Вошел мужчина среднего роста в коротком полушубке и горской мохнатой шапке. На вид ему можно было дать лет тридцать пять. Он снял шапку, и Булгаков увидел бритое с крупными чертами лицо, светлокарими глазами и теплым взглядом. Пышные каштановые волосы были расчесаны на пробор слева. Он растерянно огляделся и заговорил:

— Простите, я не вовремя. Но что будешь делать?! Давно хочу с вами, Михаил Афанасьевич, познакомиться и поговорить по душам. Еще после пушкинского диспута. Да все не удавалось: то вы болели, то я уезжал. Недавно вернулся, посмотрел в театре ваш водевиль «Самооборона» и пришел в восторг. Это очень весело и талантливо. Не сердитесь за бесцеремонное вторжение.

Его сочный баритон рокотал доверительно.

— И хорошо сделали, что пришли, — приветствовал гостя Булгаков. — Раздевайтесь, знакомьтесь — моя жена Татьяна Николаевна...

Гость продолжал:

— Прежде всего разрешите представиться: зовут меня Беса или по-русски Борис Иванович Тотров. Это имя вам ничего не говорит, поэтому позволю сделать некоторые пояснения...
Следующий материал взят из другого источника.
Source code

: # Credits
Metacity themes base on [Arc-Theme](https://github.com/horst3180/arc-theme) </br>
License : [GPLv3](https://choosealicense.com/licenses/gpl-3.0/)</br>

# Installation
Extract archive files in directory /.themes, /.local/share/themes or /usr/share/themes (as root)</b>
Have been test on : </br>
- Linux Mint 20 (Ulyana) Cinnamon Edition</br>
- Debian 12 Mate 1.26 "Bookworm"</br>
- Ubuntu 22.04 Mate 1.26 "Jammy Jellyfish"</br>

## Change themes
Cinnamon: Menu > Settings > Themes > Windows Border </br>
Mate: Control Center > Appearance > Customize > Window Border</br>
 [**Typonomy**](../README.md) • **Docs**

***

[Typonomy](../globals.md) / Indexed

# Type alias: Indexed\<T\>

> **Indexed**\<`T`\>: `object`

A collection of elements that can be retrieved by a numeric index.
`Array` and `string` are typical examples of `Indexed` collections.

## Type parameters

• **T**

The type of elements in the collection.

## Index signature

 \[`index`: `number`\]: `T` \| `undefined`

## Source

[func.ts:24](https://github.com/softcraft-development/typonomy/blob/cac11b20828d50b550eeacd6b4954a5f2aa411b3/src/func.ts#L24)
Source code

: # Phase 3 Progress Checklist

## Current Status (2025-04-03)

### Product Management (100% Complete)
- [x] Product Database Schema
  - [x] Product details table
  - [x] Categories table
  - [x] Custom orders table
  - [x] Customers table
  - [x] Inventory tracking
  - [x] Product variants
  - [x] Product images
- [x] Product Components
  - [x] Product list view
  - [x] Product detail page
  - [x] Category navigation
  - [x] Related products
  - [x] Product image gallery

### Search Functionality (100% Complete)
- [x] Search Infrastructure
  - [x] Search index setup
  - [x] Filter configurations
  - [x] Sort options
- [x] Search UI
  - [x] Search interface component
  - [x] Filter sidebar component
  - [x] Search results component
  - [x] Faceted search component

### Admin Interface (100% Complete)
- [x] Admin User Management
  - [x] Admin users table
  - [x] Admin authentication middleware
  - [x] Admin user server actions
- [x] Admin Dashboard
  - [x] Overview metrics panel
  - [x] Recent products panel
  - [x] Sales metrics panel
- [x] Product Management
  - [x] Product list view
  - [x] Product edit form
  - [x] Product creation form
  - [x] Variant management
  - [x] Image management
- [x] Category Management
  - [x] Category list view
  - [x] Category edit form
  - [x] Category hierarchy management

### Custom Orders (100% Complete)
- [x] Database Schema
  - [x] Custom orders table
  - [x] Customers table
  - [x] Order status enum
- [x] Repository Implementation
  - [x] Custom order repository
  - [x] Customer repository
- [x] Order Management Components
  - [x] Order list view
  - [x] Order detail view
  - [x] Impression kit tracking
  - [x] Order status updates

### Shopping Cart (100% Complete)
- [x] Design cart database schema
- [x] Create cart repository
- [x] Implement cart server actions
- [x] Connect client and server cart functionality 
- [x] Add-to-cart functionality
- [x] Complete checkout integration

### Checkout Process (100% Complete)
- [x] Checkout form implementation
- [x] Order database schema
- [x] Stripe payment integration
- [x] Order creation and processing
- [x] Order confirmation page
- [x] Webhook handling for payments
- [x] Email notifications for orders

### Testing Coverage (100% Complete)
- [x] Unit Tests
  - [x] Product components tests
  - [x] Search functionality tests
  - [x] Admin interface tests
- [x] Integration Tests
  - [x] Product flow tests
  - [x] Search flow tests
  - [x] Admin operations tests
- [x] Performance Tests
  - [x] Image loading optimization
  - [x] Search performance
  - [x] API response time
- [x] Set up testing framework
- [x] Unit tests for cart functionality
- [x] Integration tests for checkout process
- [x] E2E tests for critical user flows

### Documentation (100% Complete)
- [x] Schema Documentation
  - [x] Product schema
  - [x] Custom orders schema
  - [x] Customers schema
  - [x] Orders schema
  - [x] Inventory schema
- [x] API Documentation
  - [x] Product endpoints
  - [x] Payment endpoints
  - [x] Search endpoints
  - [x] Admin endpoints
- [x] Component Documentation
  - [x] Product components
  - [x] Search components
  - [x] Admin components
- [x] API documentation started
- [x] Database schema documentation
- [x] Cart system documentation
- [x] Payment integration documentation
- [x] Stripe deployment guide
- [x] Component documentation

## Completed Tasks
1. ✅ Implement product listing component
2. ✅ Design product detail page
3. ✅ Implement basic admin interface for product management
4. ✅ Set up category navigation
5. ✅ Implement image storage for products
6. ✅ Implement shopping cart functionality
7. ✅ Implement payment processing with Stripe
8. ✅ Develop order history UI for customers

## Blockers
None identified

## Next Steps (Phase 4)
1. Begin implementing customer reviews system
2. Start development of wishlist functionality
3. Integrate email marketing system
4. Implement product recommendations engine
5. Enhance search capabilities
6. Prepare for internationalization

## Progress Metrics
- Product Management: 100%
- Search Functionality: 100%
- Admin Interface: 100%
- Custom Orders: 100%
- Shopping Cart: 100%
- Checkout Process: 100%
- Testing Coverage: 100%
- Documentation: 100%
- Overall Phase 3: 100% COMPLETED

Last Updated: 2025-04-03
Булгаков помог гостю раздеться, усадил в пейзулаевское кресло, сам устроился напротив. Собравшись с мыслями, Тотров заговорил:

— Начну издалека... Вырос я в небольшом осетинском селении Ольгинское. Учился в городе. Вы, вероятно, знаете наш Владикавказ — старый культурный центр Северного Кавказа. Здесь уже сорок лет работает Русский театр. У него большие традиции. Однажды какая-то заезжая труппа давала фрагменты оперы «Фауст». Дядя взял меня на спектакль. Я был потрясен, несколько дней болел. С тех пор театр — моя мечта, мое счастье. Мне прочили военную карьеру, я слушать о ней не хотел. Лет пятнадцать назад собрал друзей, познакомился с молодым драматургом Бритаевым, и мы в большом сарае показали первый спектакль. Успех был потрясающий. Нас стали приглашать в другие села, слава об ольгинских артистах пошла по всей Осетии. Вот тогда-то я решил, что настало время создать национальный театр. В памяти залегла прекрасная мысль Белинского: «Иметь свой родной театр и гордиться им желает всякий народ, всякое племя, всякий язык». Однако, вы понимаете, что до революции об этом могли мечтать лишь горячие головы. Теперь настало время свершений... Осетия будет иметь свой театр, своих драматургов и актеров. Наш народ должен на родном языке приобщаться к русской и мировой театральной культуре...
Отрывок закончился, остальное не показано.